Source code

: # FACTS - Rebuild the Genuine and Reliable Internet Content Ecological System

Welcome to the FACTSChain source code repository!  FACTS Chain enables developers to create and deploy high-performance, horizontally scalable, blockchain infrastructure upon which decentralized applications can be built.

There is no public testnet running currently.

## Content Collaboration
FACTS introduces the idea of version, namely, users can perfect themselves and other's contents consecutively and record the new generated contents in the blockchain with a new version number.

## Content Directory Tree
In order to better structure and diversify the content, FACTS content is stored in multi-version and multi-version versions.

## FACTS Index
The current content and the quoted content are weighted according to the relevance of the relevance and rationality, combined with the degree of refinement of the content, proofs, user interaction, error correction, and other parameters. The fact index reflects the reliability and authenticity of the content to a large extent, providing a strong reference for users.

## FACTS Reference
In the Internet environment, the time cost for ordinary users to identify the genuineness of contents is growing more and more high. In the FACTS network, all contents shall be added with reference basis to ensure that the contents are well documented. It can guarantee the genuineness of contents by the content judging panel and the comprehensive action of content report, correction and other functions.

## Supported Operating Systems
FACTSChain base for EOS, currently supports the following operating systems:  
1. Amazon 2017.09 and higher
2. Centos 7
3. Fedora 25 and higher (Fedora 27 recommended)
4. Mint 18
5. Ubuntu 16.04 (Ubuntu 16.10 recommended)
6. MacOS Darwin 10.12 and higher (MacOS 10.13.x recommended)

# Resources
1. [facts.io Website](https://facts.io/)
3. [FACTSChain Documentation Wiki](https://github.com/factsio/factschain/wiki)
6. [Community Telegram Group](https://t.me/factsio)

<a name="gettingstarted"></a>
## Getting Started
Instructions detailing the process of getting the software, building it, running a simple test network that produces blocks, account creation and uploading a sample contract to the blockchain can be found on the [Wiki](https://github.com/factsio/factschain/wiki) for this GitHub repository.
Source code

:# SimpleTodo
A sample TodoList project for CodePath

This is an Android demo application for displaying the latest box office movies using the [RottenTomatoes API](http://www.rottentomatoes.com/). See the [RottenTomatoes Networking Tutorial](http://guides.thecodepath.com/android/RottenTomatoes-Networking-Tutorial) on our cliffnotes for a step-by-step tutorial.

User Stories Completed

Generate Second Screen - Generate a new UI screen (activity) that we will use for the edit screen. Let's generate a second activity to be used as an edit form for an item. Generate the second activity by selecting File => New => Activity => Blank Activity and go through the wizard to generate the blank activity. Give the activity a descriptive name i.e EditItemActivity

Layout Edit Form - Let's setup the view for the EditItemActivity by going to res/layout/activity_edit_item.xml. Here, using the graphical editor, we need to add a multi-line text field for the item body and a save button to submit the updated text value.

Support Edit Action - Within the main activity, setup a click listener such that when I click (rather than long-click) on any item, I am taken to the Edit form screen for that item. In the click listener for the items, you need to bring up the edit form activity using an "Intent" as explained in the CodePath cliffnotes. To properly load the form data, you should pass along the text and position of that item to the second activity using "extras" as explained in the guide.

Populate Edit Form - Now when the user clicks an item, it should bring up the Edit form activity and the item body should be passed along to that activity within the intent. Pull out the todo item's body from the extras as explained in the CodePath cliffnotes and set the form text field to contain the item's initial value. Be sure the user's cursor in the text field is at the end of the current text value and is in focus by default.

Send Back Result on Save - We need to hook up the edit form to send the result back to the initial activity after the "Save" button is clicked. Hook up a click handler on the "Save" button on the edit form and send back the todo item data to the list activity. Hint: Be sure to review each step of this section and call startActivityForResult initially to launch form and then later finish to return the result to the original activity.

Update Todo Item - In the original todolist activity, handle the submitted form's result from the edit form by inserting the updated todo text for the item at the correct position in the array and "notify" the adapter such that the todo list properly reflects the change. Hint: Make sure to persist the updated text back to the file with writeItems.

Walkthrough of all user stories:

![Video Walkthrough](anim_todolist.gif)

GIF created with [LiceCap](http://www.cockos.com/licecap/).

• Description of the task: Could you give the data above again, exact in every line?

• Result for this task:
Source code

: # FACTS - Rebuild the Genuine and Reliable Internet Content Ecological System

Welcome to the FACTSChain source code repository!  FACTS Chain enables developers to create and deploy high-performance, horizontally scalable, blockchain infrastructure upon which decentralized applications can be built.

There is no public testnet running currently.

## Content Collaboration
FACTS introduces the idea of version, namely, users can perfect themselves and other's contents consecutively and record the new generated contents in the blockchain with a new version number.

## Content Directory Tree
In order to better structure and diversify the content, FACTS content is stored in multi-version and multi-version versions.

## FACTS Index
The current content and the quoted content are weighted according to the relevance of the relevance and rationality, combined with the degree of refinement of the content, proofs, user interaction, error correction, and other parameters. The fact index reflects the reliability and authenticity of the content to a large extent, providing a strong reference for users.

## FACTS Reference
In the Internet environment, the time cost for ordinary users to identify the genuineness of contents is growing more and more high. In the FACTS network, all contents shall be added with reference basis to ensure that the contents are well documented. It can guarantee the genuineness of contents by the content judging panel and the comprehensive action of content report, correction and other functions.

## Supported Operating Systems
FACTSChain base for EOS, currently supports the following operating systems:  
1. Amazon 2017.09 and higher
2. Centos 7
3. Fedora 25 and higher (Fedora 27 recommended)
4. Mint 18
5. Ubuntu 16.04 (Ubuntu 16.10 recommended)
6. MacOS Darwin 10.12 and higher (MacOS 10.13.x recommended)

# Resources
1. [facts.io Website](https://facts.io/)
3. [FACTSChain Documentation Wiki](https://github.com/factsio/factschain/wiki)
6. [Community Telegram Group](https://t.me/factsio)

<a name="gettingstarted"></a>
## Getting Started
Instructions detailing the process of getting the software, building it, running a simple test network that produces blocks, account creation and uploading a sample contract to the blockchain can be found on the [Wiki](https://github.com/factsio/factschain/wiki) for this GitHub repository.
Source code

:# SimpleTodo
A sample TodoList project for CodePath

This is an Android demo application for displaying the latest box office movies using the [RottenTomatoes API](http://www.rottentomatoes.com/). See the [RottenTomatoes Networking Tutorial](http://guides.thecodepath.com/android/RottenTomatoes-Networking-Tutorial) on our cliffnotes for a step-by-step tutorial.

User Stories Completed

Generate Second Screen - Generate a new UI screen (activity) that we will use for the edit screen. Let's generate a second activity to be used as an edit form for an item. Generate the second activity by selecting File => New => Activity => Blank Activity and go through the wizard to generate the blank activity. Give the activity a descriptive name i.e EditItemActivity

Layout Edit Form - Let's setup the view for the EditItemActivity by going to res/layout/activity_edit_item.xml. Here, using the graphical editor, we need to add a multi-line text field for the item body and a save button to submit the updated text value.

Support Edit Action - Within the main activity, setup a click listener such that when I click (rather than long-click) on any item, I am taken to the Edit form screen for that item. In the click listener for the items, you need to bring up the edit form activity using an "Intent" as explained in the CodePath cliffnotes. To properly load the form data, you should pass along the text and position of that item to the second activity using "extras" as explained in the guide.

Populate Edit Form - Now when the user clicks an item, it should bring up the Edit form activity and the item body should be passed along to that activity within the intent. Pull out the todo item's body from the extras as explained in the CodePath cliffnotes and set the form text field to contain the item's initial value. Be sure the user's cursor in the text field is at the end of the current text value and is in focus by default.

Send Back Result on Save - We need to hook up the edit form to send the result back to the initial activity after the "Save" button is clicked. Hook up a click handler on the "Save" button on the edit form and send back the todo item data to the list activity. Hint: Be sure to review each step of this section and call startActivityForResult initially to launch form and then later finish to return the result to the original activity.

Update Todo Item - In the original todolist activity, handle the submitted form's result from the edit form by inserting the updated todo text for the item at the correct position in the array and "notify" the adapter such that the todo list properly reflects the change. Hint: Make sure to persist the updated text back to the file with writeItems.

Walkthrough of all user stories:

![Video Walkthrough](anim_todolist.gif)

GIF created with [LiceCap](http://www.cockos.com/licecap/).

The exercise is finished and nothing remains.